Advancing the Value of CPD:  Aligning CPD with Systems of Healthcare for Greater Systems of Impact

SACME Annual Meeting 2023

Speakers: Suzan Celine Monette, Todd Dorman MD, and Janine Shapiro MD

Reported by:  Sophie Soklaridis, PhD

In this interesting session, the speakers outlined how CPD is the cornerstone for value creation in the healthcare system. However, admittedly, showing the value of CPD is not without its challenges. A case must be made for why we should invest in CME/CPD. Thus the question becomes, can the value of CPD be measured and quantified in a way that makes a convincing case for investing in CPD?

The speakers described how our context is shifting quickly towards the knowledge age. We have entered an era where artificial intelligence (AI) can process information for humans and turn it into knowledge.
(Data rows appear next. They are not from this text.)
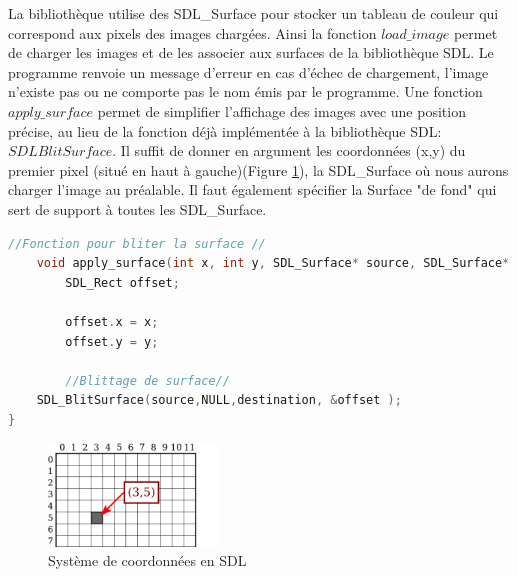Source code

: \documentclass[light]{ceri}
\begin{document}
\indent La bibliothèque utilise des SDL\_Surface pour stocker un tableau de couleur qui correspond aux pixels des images chargées. Ainsi la fonction \begin{math}load\_image\end{math} permet de charger les images et de les associer aux surfaces de la bibliothèque SDL. Le programme renvoie un message d'erreur en cas d'échec de chargement, l'image n'existe pas ou ne comporte pas le nom émis par le programme. Une fonction \begin{math}apply\_surface\end{math} permet de simplifier l'affichage des images avec une position précise, au lieu de la fonction déjà implémentée à la bibliothèque SDL: \begin{math}SDLBlitSurface\end{math}. Il suffit de donner en argument les coordonnées (x,y) du premier pixel (situé en haut à gauche)(Figure \ref{coords1}), la SDL\_Surface où nous aurons charger l'image au préalable. Il faut également spécifier la Surface "de fond" qui sert de support à toutes les SDL\_Surface.\\
    \begin{lstlisting}[language=c]
    //Fonction pour bliter la surface //
    void apply_surface(int x, int y, SDL_Surface* source, SDL_Surface* destination){
        SDL_Rect offset;
    
        offset.x = x;
        offset.y = y;
    
        //Blittage de surface//
    SDL_BlitSurface(source,NULL,destination, &offset );
}
    \end{lstlisting}
    
\begin{figure}[!h]

    \centering
    \includegraphics[width=0.4\textwidth]{images/coords1.png} 
  \caption{Système de coordonnées en SDL}
    \label{coords1}

\end{figure}   
\end{document}
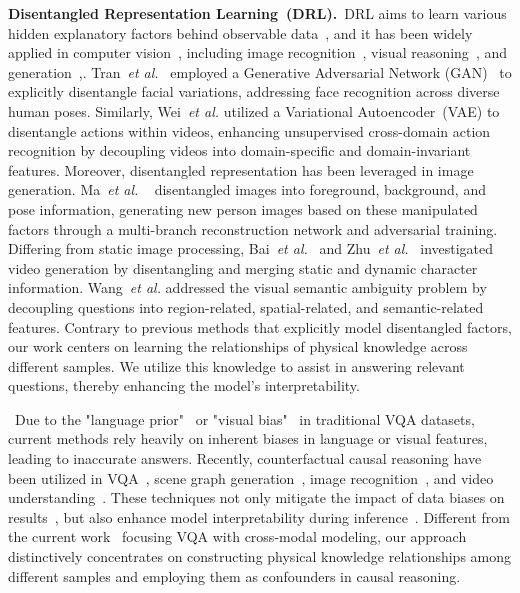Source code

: \noindent
{\bf Disentangled Representation Learning~(DRL).}~DRL aims to learn various hidden explanatory factors behind observable data~\cite{bengio2013representation}, and it has been widely applied in computer vision~\cite{chen2021curriculum}, including image recognition~\cite{wei2024unsupervised,qi2020stc}, visual reasoning~\cite{van2019disentangled,qi2021semantics}, and generation~\cite{ma2018disentangled, bai2021contrastively, wang2024rdfc,qi2019attentive,qi2019ke},. Tran~{\it et al.}~\cite{tran2017disentangled} employed a Generative Adversarial Network (GAN)~\cite{goodfellow2020generative} to explicitly disentangle facial variations, addressing face recognition across diverse human poses.  Similarly, Wei~{\it et al.}\cite{wei2024unsupervised} utilized a Variational Autoencoder~(VAE) to disentangle actions within videos, enhancing unsupervised cross-domain action recognition by decoupling videos into domain-specific and domain-invariant features. Moreover, disentangled representation has been leveraged in image generation. Ma~{\it et al.} ~\cite{ma2018disentangled} disentangled images into foreground, background, and pose information, generating new person images based on these manipulated factors through a multi-branch reconstruction network and adversarial training. Differing from static image processing, Bai~{\it et al.}~\cite{bai2021contrastively} and Zhu~{\it et al.}~\cite{zhu2020s3vae} investigated video generation by disentangling and merging static and dynamic character information. Wang~{\it et al.}\cite{wang2023disavr} addressed the visual semantic ambiguity problem by decoupling questions into region-related, spatial-related, and semantic-related features. Contrary to previous methods that explicitly model disentangled factors, our work centers on learning the relationships of physical knowledge across different samples. We utilize this knowledge to assist in answering relevant questions, thereby enhancing the model's interpretability.


~Due to the "language prior"~\cite{goyal2017making} or "visual  bias"~\cite{antol2015vqa} in traditional VQA datasets, current methods rely heavily on inherent biases in language or visual features, leading to inaccurate answers. Recently, counterfactual causal reasoning have been utilized in VQA~\cite{goyal2019counterfactual}, scene graph generation~\cite{tang2020unbiased}, image recognition~\cite{Rao_2021_ICCV}, and video understanding~\cite{xu2022unintentional}.  These techniques not only mitigate the impact of data biases on results~\cite{sun2023unbiased}, but also enhance model interpretability during inference~\cite{xue2023variational}. Different from the current work~\cite{li2023progressive} focusing VQA with cross-modal modeling, our approach distinctively concentrates on constructing physical knowledge relationships among different samples and employing them as confounders in causal reasoning.

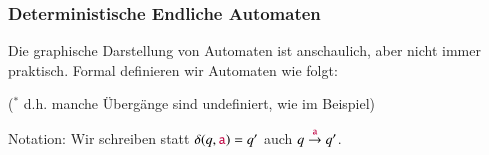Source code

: \documentclass[aspectratio=1610,onlymath]{beamer}
\begin{document}
\begin{frame}\frametitle{Deterministische Endliche Automaten}

Die graphische Darstellung von Automaten ist anschaulich, aber nicht immer praktisch.
Formal definieren wir Automaten wie folgt:\bigskip

{\footnotesize (\alert{$^*$} d.h. manche Übergänge sind undefiniert, wie im Beispiel)}
\medskip

\alert{Notation:} Wir schreiben statt $\delta(q,\mathtt{\textcolor{purple}{a}})=q'$ auch $q\stackrel{\mathtt{\textcolor{purple}{a}}}{\to}q'$.

% 

\end{frame}
\end{document}
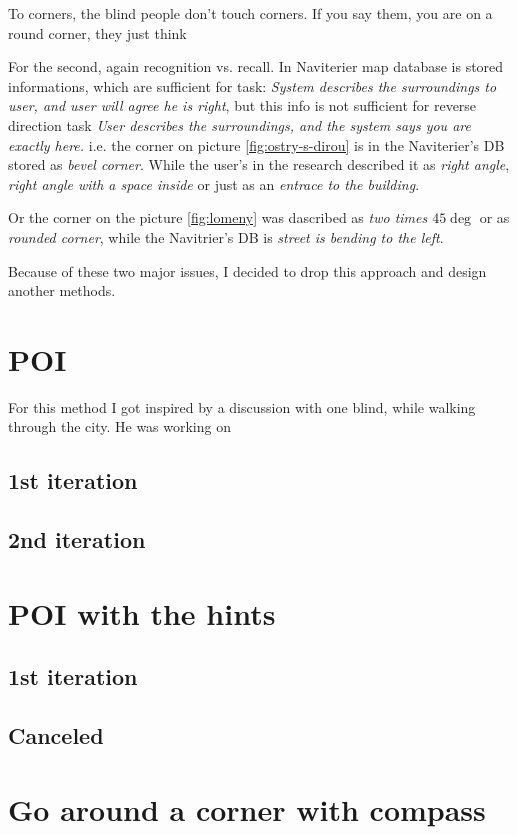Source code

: 				To corners, the blind people don't touch corners. If you say them, you are on a round corner, they just think 
				
				For the second, again recognition vs. recall. In Naviterier map database\cite{naviterier-map-details} is stored informations, which are sufficient for task: \emph{System describes the surroundings to user, and user will agree he is right}, but this info is not sufficient for reverse direction task \emph{User describes the surroundings, and the system says you are exactly here.} i.e. the corner on picture \ref{fig:ostry-s-dirou} is in the Naviterier's DB stored as \emph{bevel corner}. While the user's in the research described it as \emph{right angle}, \emph{right angle with a space inside} or just as an \emph{entrace to the building}.
				
				Or the corner on the picture \ref{fig:lomeny} was dascribed as \emph{two times $45\deg$} or as \emph{rounded corner}, while the Navitrier's DB is \emph{street is bending to the left}.
				
				Because of these two major issues, I decided to drop this approach and design another methods.
				
		\section{POI}
			For this method I got inspired by a discussion with one blind, while walking through the city. He was working on 
				
			\subsection{1st iteration}
			\subsection{2nd iteration}		
		\section{POI with the hints}
			\subsection{1st iteration}
			\subsection{Canceled}	
		\section{Go around a corner with compass}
And in some cases, AI can even help make clinical decisions. In the knowledge era, we need knowledge resources to remain competitive. To remain competitive, we need to think about how we increase our intellectual capital. The three main components of intellectual capital are human, relational and organizational. Human capital refers to the skills/competences within an organization’s workforce. Relational capital refers to partners, stakeholders, patients and their families. Organizational/structural capital refers to the information systems, databases, policies, intellectual property and the culture that exists within an organization.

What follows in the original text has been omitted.